Gao Minghui, Monian Prashant, Quadri Nosirudeen, Ramasamy Ravichandran, Jiang Xuejun
Cell Biology Program, Memorial Sloan-Kettering Cancer Center, 1275 York Avenue, New York, NY 10065, USA.
Department of Medicine, Langone Medical Center, New York University, 522 1(st) Avenue, New York, NY 10016, USA.
Mol Cell. 2015 Jul 16;59(2):298-308. doi: 10.1016/j.molcel.2015.06.011. Epub 2015 Jul 9.

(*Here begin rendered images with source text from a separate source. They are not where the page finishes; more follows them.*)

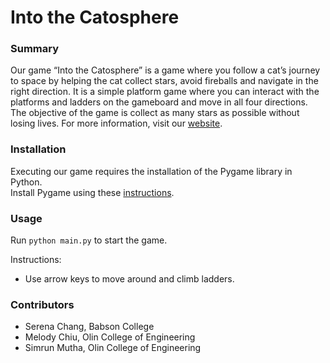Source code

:# Into the Catosphere

### Summary
Our game “Into the Catosphere” is a game where you follow a cat’s journey to space by helping the cat collect stars, avoid fireballs and navigate in the right direction. It is a simple platform game where you can interact with the platforms and ladders on the gameboard and move in all four directions. The objective of the game is collect as many stars as possible without losing lives. For more information, visit our <a href="https://serencha.github.io/catosphere/" target="_blank">website</a>. 

### Installation
Executing our game requires the installation of the Pygame library in Python. </br>
Install Pygame using these <a href="https://www.pygame.org/wiki/GettingStarted" target="_blank">instructions</a>.

### Usage
Run `python main.py` to start the game.

Instructions:

* Use arrow keys to move around and climb ladders.

### Contributors
- Serena Chang, Babson College
- Melody Chiu, Olin College of Engineering
- Simrun Mutha, Olin College of Engineering
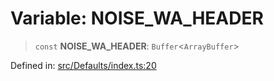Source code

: # Variable: NOISE\_WA\_HEADER

> `const` **NOISE\_WA\_HEADER**: `Buffer`\<`ArrayBuffer`\>

Defined in: [src/Defaults/index.ts:20](https://github.com/Fokusdotid/bail/blob/3856b89f13bbe82f2e10396a28cd4ef2089de845/src/Defaults/index.ts#L20)
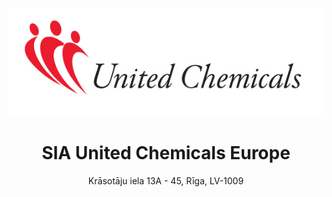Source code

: 
<br><br>
<p align="center">
  <img src="united_chemicals_logo-2.jpg" />
<h1 align="center">SIA United Chemicals Europe </h1>
<p align="center"> Krāsotāju iela 13A - 45, Rīga, LV-1009 </p>
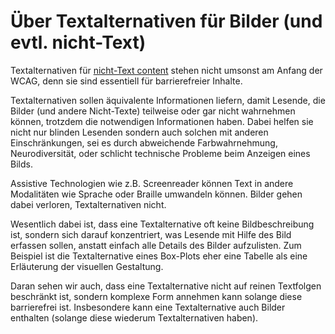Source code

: # Über Textalternativen für Bilder (und evtl. nicht-Text)

Textalternativen für [nicht-Text
content](https://www.w3.org/TR/WCAG22/#dfn-non-text-content) stehen nicht umsonst am Anfang der WCAG, denn sie sind essentiell für barrierefreier Inhalte.

Textalternativen sollen äquivalente Informationen liefern, damit Lesende, die Bilder (und andere Nicht-Texte) teilweise oder gar nicht wahrnehmen können, trotzdem die notwendigen Informationen haben. Dabei helfen sie nicht nur blinden Lesenden sondern auch solchen mit anderen Einschränkungen, sei es durch abweichende Farbwahrnehmung, Neurodiversität, oder schlicht technische Probleme beim Anzeigen eines Bilds.

Assistive Technologien wie z.B. Screenreader können Text in andere Modalitäten wie Sprache oder Braille umwandeln können. Bilder gehen dabei verloren, Textalternativen nicht.

Wesentlich dabei ist, dass eine Textalternative oft keine Bildbeschreibung ist, sondern sich darauf konzentriert, was Lesende mit Hilfe des Bild erfassen sollen, anstatt einfach alle Details des Bilder aufzulisten. Zum Beispiel ist die Textalternative eines Box-Plots eher eine Tabelle als eine Erläuterung der visuellen Gestaltung.

Daran sehen wir auch, dass eine Textalternative nicht auf reinen Textfolgen beschränkt ist, sondern komplexe Form annehmen kann solange diese barrierefrei ist. Insbesondere kann eine Textalternative auch Bilder enthalten (solange diese wiederum Textalternativen haben).

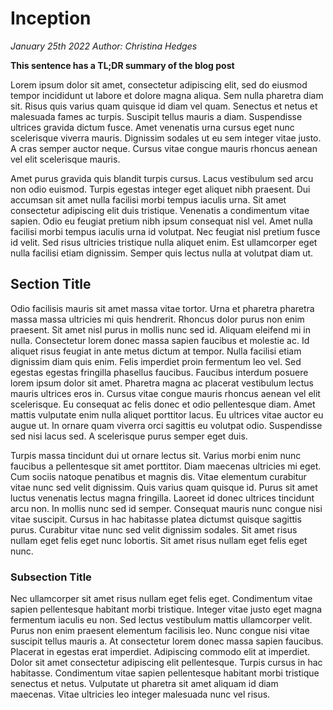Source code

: # Inception
*January 25th 2022*
*Author: Christina Hedges*

**This sentence has a TL;DR summary of the blog post**

Lorem ipsum dolor sit amet, consectetur adipiscing elit, sed do eiusmod tempor incididunt ut labore et dolore magna aliqua. Sem nulla pharetra diam sit. Risus quis varius quam quisque id diam vel quam. Senectus et netus et malesuada fames ac turpis. Suscipit tellus mauris a diam. Suspendisse ultrices gravida dictum fusce. Amet venenatis urna cursus eget nunc scelerisque viverra mauris. Dignissim sodales ut eu sem integer vitae justo. A cras semper auctor neque. Cursus vitae congue mauris rhoncus aenean vel elit scelerisque mauris.

Amet purus gravida quis blandit turpis cursus. Lacus vestibulum sed arcu non odio euismod. Turpis egestas integer eget aliquet nibh praesent. Dui accumsan sit amet nulla facilisi morbi tempus iaculis urna. Sit amet consectetur adipiscing elit duis tristique. Venenatis a condimentum vitae sapien. Odio eu feugiat pretium nibh ipsum consequat nisl vel. Amet nulla facilisi morbi tempus iaculis urna id volutpat. Nec feugiat nisl pretium fusce id velit. Sed risus ultricies tristique nulla aliquet enim. Est ullamcorper eget nulla facilisi etiam dignissim. Semper quis lectus nulla at volutpat diam ut.

## Section Title

Odio facilisis mauris sit amet massa vitae tortor. Urna et pharetra pharetra massa massa ultricies mi quis hendrerit. Rhoncus dolor purus non enim praesent. Sit amet nisl purus in mollis nunc sed id. Aliquam eleifend mi in nulla. Consectetur lorem donec massa sapien faucibus et molestie ac. Id aliquet risus feugiat in ante metus dictum at tempor. Nulla facilisi etiam dignissim diam quis enim. Felis imperdiet proin fermentum leo vel. Sed egestas egestas fringilla phasellus faucibus. Faucibus interdum posuere lorem ipsum dolor sit amet. Pharetra magna ac placerat vestibulum lectus mauris ultrices eros in. Cursus vitae congue mauris rhoncus aenean vel elit scelerisque. Eu consequat ac felis donec et odio pellentesque diam. Amet mattis vulputate enim nulla aliquet porttitor lacus. Eu ultrices vitae auctor eu augue ut. In ornare quam viverra orci sagittis eu volutpat odio. Suspendisse sed nisi lacus sed. A scelerisque purus semper eget duis.

Turpis massa tincidunt dui ut ornare lectus sit. Varius morbi enim nunc faucibus a pellentesque sit amet porttitor. Diam maecenas ultricies mi eget. Cum sociis natoque penatibus et magnis dis. Vitae elementum curabitur vitae nunc sed velit dignissim. Quis varius quam quisque id. Purus sit amet luctus venenatis lectus magna fringilla. Laoreet id donec ultrices tincidunt arcu non. In mollis nunc sed id semper. Consequat mauris nunc congue nisi vitae suscipit. Cursus in hac habitasse platea dictumst quisque sagittis purus. Curabitur vitae nunc sed velit dignissim sodales. Sit amet risus nullam eget felis eget nunc lobortis. Sit amet risus nullam eget felis eget nunc.

### Subsection Title

Nec ullamcorper sit amet risus nullam eget felis eget. Condimentum vitae sapien pellentesque habitant morbi tristique. Integer vitae justo eget magna fermentum iaculis eu non. Sed lectus vestibulum mattis ullamcorper velit. Purus non enim praesent elementum facilisis leo. Nunc congue nisi vitae suscipit tellus mauris a. At consectetur lorem donec massa sapien faucibus. Placerat in egestas erat imperdiet. Adipiscing commodo elit at imperdiet. Dolor sit amet consectetur adipiscing elit pellentesque. Turpis cursus in hac habitasse. Condimentum vitae sapien pellentesque habitant morbi tristique senectus et netus. Vulputate ut pharetra sit amet aliquam id diam maecenas. Vitae ultricies leo integer malesuada nunc vel risus.
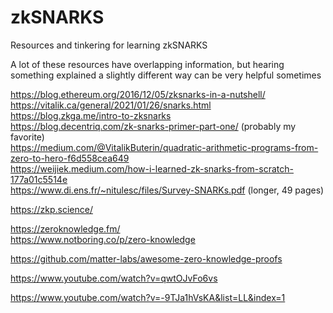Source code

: # zkSNARKS
Resources and tinkering for learning zkSNARKS

A lot of these resources have overlapping information, but hearing something explained a slightly different way can be very helpful sometimes  

https://blog.ethereum.org/2016/12/05/zksnarks-in-a-nutshell/  
https://vitalik.ca/general/2021/01/26/snarks.html  
https://blog.zkga.me/intro-to-zksnarks  
https://blog.decentriq.com/zk-snarks-primer-part-one/ (probably my favorite)  
https://medium.com/@VitalikButerin/quadratic-arithmetic-programs-from-zero-to-hero-f6d558cea649  
https://weijiek.medium.com/how-i-learned-zk-snarks-from-scratch-177a01c5514e  
https://www.di.ens.fr/~nitulesc/files/Survey-SNARKs.pdf (longer, 49 pages)  

https://zkp.science/  

https://zeroknowledge.fm/  
https://www.notboring.co/p/zero-knowledge  

https://github.com/matter-labs/awesome-zero-knowledge-proofs  

https://www.youtube.com/watch?v=qwtOJvFo6vs  

https://www.youtube.com/watch?v=-9TJa1hVsKA&list=LL&index=1  
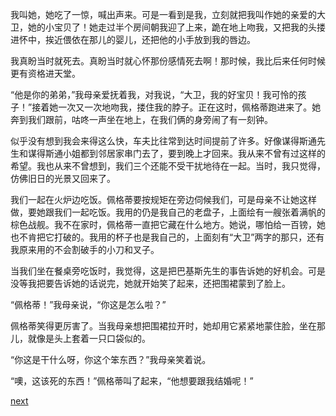 
我叫她，她吃了一惊，喊出声来。可是一看到是我，立刻就把我叫作她的亲爱的大卫，她的小宝贝了！她走过半个房间朝我迎了上来，跪在地上吻我，又把我的头搂进怀中，挨近偎依在那儿的婴儿，还把他的小手放到我的唇边。

我真盼当时就死去。真盼当时就心怀那份感情死去啊！那时候，我比后来任何时候更有资格进天堂。

“他是你的弟弟，”我母亲爱抚着我，对我说，“大卫，我的好宝贝！我可怜的孩子！”接着她一次又一次地吻我，搂住我的脖子。正在这时，佩格蒂跑进来了。她奔到我们跟前，咕咚一声坐在地上，在我们俩的身旁闹了有一刻钟。

似乎没有想到我会来得这么快，车夫比往常到达时间提前了许多。好像谋得斯通先生和谋得斯通小姐都到邻居家串门去了，要到晚上才回来。我从来不曾有过这样的希望。我也从来不曾想到，我们三个还能不受干扰地待在一起。当时，我只觉得，仿佛旧日的光景又回来了。

我们一起在火炉边吃饭。佩格蒂要按规矩在旁边伺候我们，可是母亲不让她这样做，要她跟我们一起吃饭。我用的仍是我自己的老盘子，上面绘有一艘张着满帆的棕色战舰。我不在家时，佩格蒂一直把它藏在什么地方。她说，哪怕给一百镑，她也不肯把它打破的。我用的杯子也是我自己的，上面刻有“大卫”两字的那只，还有我原来用的不会割破手的小刀和叉子。

当我们坐在餐桌旁吃饭时，我觉得，这是把巴基斯先生的事告诉她的好机会。可是没等我把要告诉她的话说完，她就开始笑了起来，还把围裙蒙到了脸上。

“佩格蒂！”我母亲说，“你这是怎么啦？”

佩格蒂笑得更厉害了。当我母亲想把围裙拉开时，她却用它紧紧地蒙住脸，坐在那儿，就像是头上套着一只口袋似的。

“你这是干什么呀，你这个笨东西？”我母亲笑着说。

“噢，这该死的东西！”佩格蒂叫了起来，“他想要跟我结婚呢！”

[next](page110.md)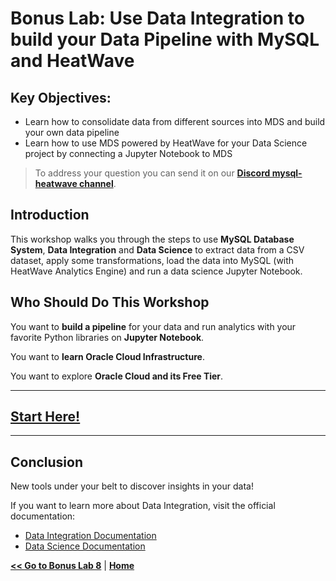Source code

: # Bonus Lab: Use Data Integration to build your Data Pipeline with MySQL and HeatWave

## Key Objectives:
-	Learn how to consolidate data from different sources into MDS and build your own data pipeline
-	Learn how to use MDS powered by HeatWave for your Data Science project by connecting a Jupyter Notebook to MDS
 

> To address your question you can send it on our **[Discord mysql-heatwave channel](https://discord.gg/73Gx9Ws7tM)**.

## Introduction

This workshop walks you through the steps to use **MySQL Database System**, **Data Integration** and **Data Science** to extract data from a CSV dataset, apply some transformations, load the data into MySQL (with HeatWave Analytics Engine) and run a data science Jupyter Notebook.

## Who Should Do This Workshop

You want to **build a pipeline** for your data and run analytics with your favorite Python libraries on **Jupyter Notebook**.

You want to **learn Oracle Cloud Infrastructure**.

You want to explore **Oracle Cloud and its Free Tier**.

---

## [Start Here!](https://github.com/vmleon/mysql-dataintegrator-datascience-workshop/blob/main/README.md)

---

## Conclusion

New tools under your belt to discover insights in your data!

If you want to learn more about Data Integration, visit the official documentation:

- [Data Integration Documentation](https://docs.oracle.com/en-us/iaas/data-integration/using/preparing-for-connectivity.htm)
- [Data Science Documentation](https://docs.oracle.com/en-us/iaas/data-science/using/data-science.htm)

**[<< Go to Bonus Lab 8](./Lab8_Bonus_OAC.md)** | **[Home](Readme.md)** 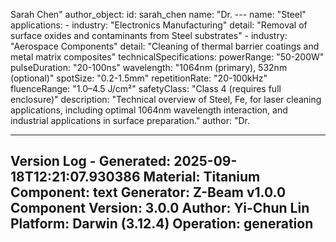 <!-- CONTENT START -->

<!-- CONTENT END -->

<!-- METADATA START -->
Sarah Chen" author_object: id: sarah_chen name: "Dr. --- name: "Steel" applications: - industry: "Electronics Manufacturing" detail: "Removal of surface oxides and contaminants from Steel substrates" - industry: "Aerospace Components" detail: "Cleaning of thermal barrier coatings and metal matrix composites" technicalSpecifications: powerRange: "50-200W" pulseDuration: "20-100ns" wavelength: "1064nm (primary), 532nm (optional)" spotSize: "0.2-1.5mm" repetitionRate: "20-100kHz" fluenceRange: "1.0–4.5 J/cm²" safetyClass: "Class 4 (requires full enclosure)" description: "Technical overview of Steel, Fe, for laser cleaning applications, including optimal 1064nm wavelength interaction, and industrial applications in surface preparation." author: "Dr.

---
Version Log - Generated: 2025-09-18T12:21:07.930386
Material: Titanium
Component: text
Generator: Z-Beam v1.0.0
Component Version: 3.0.0
Author: Yi-Chun Lin
Platform: Darwin (3.12.4)
Operation: generation
---
<!-- METADATA END -->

Ferroptosis has emerged as a new form of regulated necrosis that is implicated in various human diseases. However, the mechanisms of ferroptosis are not well defined. This study reports the discovery of multiple molecular components of ferroptosis and its intimate interplay with cellular metabolism and redox machinery. Nutrient starvation often leads to sporadic apoptosis. Strikingly, we found that upon deprivation of amino acids, a more rapid and potent necrosis process can be induced in a serum-dependent manner, which was subsequently determined to be ferroptosis. Two serum factors, the iron-carrier protein transferrin and amino acid glutamine, were identified as the inducers of ferroptosis. We further found that the cell surface transferrin receptor and the glutamine-fueled intracellular metabolic pathway, glutaminolysis, played crucial roles in the death process. Inhibition of glutaminolysis, the essential component of ferroptosis, can reduce heart injury triggered by ischemia/reperfusion, suggesting a potential therapeutic approach for treating related diseases.
铁死亡已成为一种新的程序性坏死形式,与多种人类疾病有关。然而,铁死亡的机制尚不清楚。本研究报告了铁死亡的多个分子成分的发现及其与细胞代谢和氧化还原机制的密切相互作用。营养饥饿常导致散发性细胞凋亡。令人惊讶的是,我们发现,在缺乏氨基酸的情况下,可通过血清依赖性方式诱导更快速、更有效的坏死过程,随后确定这一过程为铁死亡。两种血清因子,铁载体蛋白转铁蛋白和氨基酸谷氨酰胺,被确定为铁死亡的诱导剂。我们进一步发现,细胞表面转铁蛋白受体和由谷氨酰胺驱动的细胞内代谢途径——谷氨酰胺分解代谢,在死亡过程中起关键作用。抑制谷氨酰胺分解代谢(铁死亡的关键组成部分)可减轻缺血/再灌注引发的心脏损伤,提示了一种治疗相关疾病的潜在治疗方法。